= Beginning of Section =

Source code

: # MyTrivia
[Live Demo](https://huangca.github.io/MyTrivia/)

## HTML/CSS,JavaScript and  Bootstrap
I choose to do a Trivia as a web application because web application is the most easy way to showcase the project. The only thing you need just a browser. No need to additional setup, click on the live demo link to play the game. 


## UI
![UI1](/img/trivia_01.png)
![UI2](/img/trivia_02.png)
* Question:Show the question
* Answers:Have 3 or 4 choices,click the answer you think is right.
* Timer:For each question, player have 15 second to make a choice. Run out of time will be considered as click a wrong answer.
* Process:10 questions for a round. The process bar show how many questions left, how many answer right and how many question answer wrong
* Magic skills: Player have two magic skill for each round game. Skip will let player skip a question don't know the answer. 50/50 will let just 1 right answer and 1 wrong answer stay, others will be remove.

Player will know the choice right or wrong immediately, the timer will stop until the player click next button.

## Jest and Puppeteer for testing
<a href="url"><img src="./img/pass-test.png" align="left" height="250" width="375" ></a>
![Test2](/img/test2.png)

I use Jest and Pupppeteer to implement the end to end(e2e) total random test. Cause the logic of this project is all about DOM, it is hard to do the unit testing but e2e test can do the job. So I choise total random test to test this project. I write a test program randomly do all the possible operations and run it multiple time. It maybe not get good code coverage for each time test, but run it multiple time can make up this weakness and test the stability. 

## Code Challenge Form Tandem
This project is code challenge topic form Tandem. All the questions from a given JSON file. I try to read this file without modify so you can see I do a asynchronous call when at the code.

= End of Section =
= Beginning of Section =

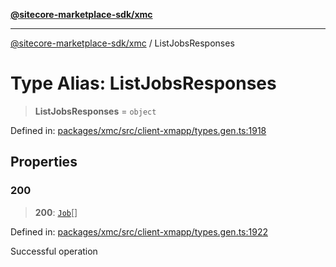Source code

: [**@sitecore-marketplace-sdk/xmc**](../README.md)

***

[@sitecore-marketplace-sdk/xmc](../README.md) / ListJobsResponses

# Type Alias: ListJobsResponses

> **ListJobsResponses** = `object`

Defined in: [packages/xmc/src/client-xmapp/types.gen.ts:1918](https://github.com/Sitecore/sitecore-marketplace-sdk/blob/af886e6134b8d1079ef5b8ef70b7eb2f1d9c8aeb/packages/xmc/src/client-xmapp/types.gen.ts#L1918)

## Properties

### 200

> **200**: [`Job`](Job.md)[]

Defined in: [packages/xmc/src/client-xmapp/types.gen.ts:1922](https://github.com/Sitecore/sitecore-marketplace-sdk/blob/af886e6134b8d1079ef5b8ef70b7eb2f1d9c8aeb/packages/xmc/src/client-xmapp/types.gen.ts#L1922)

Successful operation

= End of Section =
= Beginning of Section =

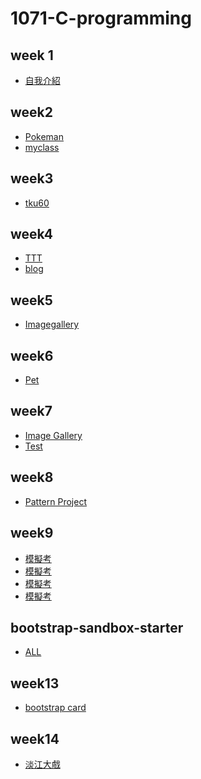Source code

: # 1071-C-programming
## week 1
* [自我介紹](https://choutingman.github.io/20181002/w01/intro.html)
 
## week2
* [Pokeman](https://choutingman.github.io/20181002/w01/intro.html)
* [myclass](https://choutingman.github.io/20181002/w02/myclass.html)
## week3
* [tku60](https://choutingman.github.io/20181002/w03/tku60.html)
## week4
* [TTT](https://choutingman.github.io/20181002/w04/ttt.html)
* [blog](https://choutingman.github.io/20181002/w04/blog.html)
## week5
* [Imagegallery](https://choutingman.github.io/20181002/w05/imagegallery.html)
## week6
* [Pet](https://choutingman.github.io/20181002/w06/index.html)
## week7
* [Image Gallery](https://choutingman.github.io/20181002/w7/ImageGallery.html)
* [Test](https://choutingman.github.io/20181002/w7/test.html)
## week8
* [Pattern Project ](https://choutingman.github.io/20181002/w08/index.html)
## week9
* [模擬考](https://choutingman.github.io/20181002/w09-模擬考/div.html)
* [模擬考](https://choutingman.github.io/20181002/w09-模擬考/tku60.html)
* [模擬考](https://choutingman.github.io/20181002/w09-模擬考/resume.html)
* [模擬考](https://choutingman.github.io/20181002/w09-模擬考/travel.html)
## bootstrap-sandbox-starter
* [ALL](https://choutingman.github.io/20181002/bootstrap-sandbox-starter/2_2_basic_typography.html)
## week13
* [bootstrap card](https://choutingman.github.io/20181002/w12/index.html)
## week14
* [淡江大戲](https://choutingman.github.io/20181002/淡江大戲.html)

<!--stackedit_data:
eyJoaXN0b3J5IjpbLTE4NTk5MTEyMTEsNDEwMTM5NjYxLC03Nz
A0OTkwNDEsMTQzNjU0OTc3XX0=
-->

= End of Section =

**EXERCISE**
Look above for the line with "think is right." and the line with "question answer wrong", and reproduce exactly those two lines plus every line between, nothing more.

**EXERCISE RESPONSE**
* Answers:Have 3 or 4 choices,click the answer you think is right.
* Timer:For each question, player have 15 second to make a choice. Run out of time will be considered as click a wrong answer.
* Process:10 questions for a round. The process bar show how many questions left, how many answer right and how many question answer wrong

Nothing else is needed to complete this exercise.